== How to complete this task ==
Leaving out all pictures, transcribe the lines below exactly, from the first through the line containing "In this paper, the".

== Information shown ==
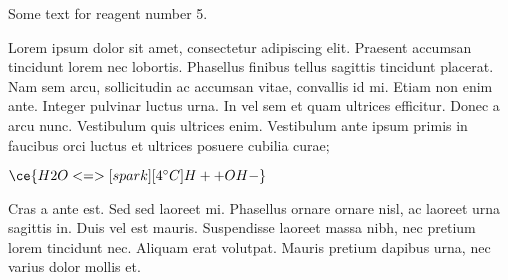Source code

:
Some text for reagent number 5.

Lorem ipsum dolor sit amet, consectetur adipiscing elit. Praesent accumsan tincidunt lorem nec lobortis. Phasellus finibus tellus sagittis tincidunt placerat. Nam sem arcu, sollicitudin ac accumsan vitae, convallis id mi. Etiam non enim ante. Integer pulvinar luctus urna. In vel sem et quam ultrices efficitur. Donec a arcu nunc. Vestibulum quis ultrices enim. Vestibulum ante ipsum primis in faucibus orci luctus et ultrices posuere cubilia curae;

$\ce{H2O <=>[spark][4^\circ C] H+ + OH-}$

Cras a ante est. Sed sed laoreet mi. Phasellus ornare ornare nisl, ac laoreet urna sagittis in. Duis vel est mauris. Suspendisse laoreet massa nibh, nec pretium lorem tincidunt nec. Aliquam erat volutpat. Mauris pretium dapibus urna, nec varius dolor mollis et.
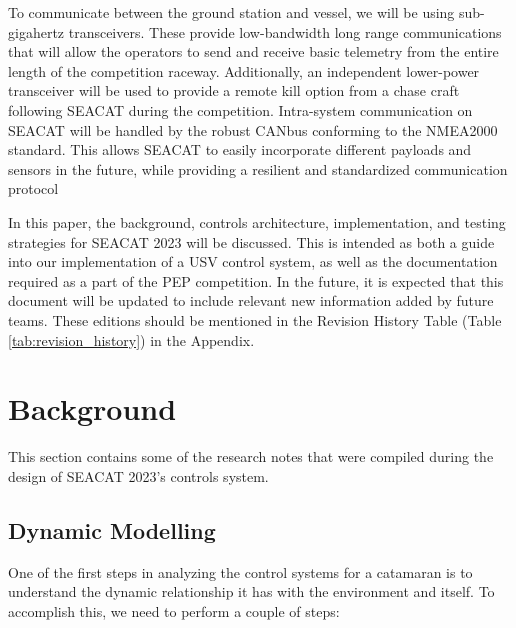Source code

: To communicate between the ground station and vessel, we will be using sub-gigahertz transceivers.
These provide low-bandwidth long range communications that will allow the operators to send and receive basic telemetry from the entire length of the competition raceway.
Additionally, an independent lower-power transceiver will be used to provide a remote kill option from a chase craft following SEACAT during the competition.
Intra-system communication on SEACAT will be handled by the robust CANbus conforming to the NMEA2000 standard.
This allows SEACAT to easily incorporate different payloads and sensors in the future, while providing a resilient and standardized communication protocol

In this paper, the background, controls architecture, implementation, and testing strategies for SEACAT 2023 will be discussed.
This is intended as both a guide into our implementation of a USV control system, as well as the documentation required as a part of the PEP competition.
In the future, it is expected that this document will be updated to include relevant new information added by future teams.
These editions should be mentioned in the Revision History Table (Table \ref{tab:revision_history}) in the Appendix.

\section{Background} 
This section contains some of the research notes that were compiled during the design of SEACAT 2023's controls system.

\subsection{Dynamic Modelling}
One of the first steps in analyzing the control systems for a catamaran is to understand the dynamic relationship it has with the environment and itself.
To accomplish this, we need to perform a couple of steps:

== Answer space ==
Source code

:
Some text for reagent number 5.

Lorem ipsum dolor sit amet, consectetur adipiscing elit. Praesent accumsan tincidunt lorem nec lobortis. Phasellus finibus tellus sagittis tincidunt placerat. Nam sem arcu, sollicitudin ac accumsan vitae, convallis id mi. Etiam non enim ante. Integer pulvinar luctus urna. In vel sem et quam ultrices efficitur. Donec a arcu nunc. Vestibulum quis ultrices enim. Vestibulum ante ipsum primis in faucibus orci luctus et ultrices posuere cubilia curae;

$\ce{H2O <=>[spark][4^\circ C] H+ + OH-}$

Cras a ante est. Sed sed laoreet mi. Phasellus ornare ornare nisl, ac laoreet urna sagittis in. Duis vel est mauris. Suspendisse laoreet massa nibh, nec pretium lorem tincidunt nec. Aliquam erat volutpat. Mauris pretium dapibus urna, nec varius dolor mollis et.
Source code

: To communicate between the ground station and vessel, we will be using sub-gigahertz transceivers.
These provide low-bandwidth long range communications that will allow the operators to send and receive basic telemetry from the entire length of the competition raceway.
Additionally, an independent lower-power transceiver will be used to provide a remote kill option from a chase craft following SEACAT during the competition.
Intra-system communication on SEACAT will be handled by the robust CANbus conforming to the NMEA2000 standard.
This allows SEACAT to easily incorporate different payloads and sensors in the future, while providing a resilient and standardized communication protocol

In this paper, the background, controls architecture, implementation, and testing strategies for SEACAT 2023 will be discussed.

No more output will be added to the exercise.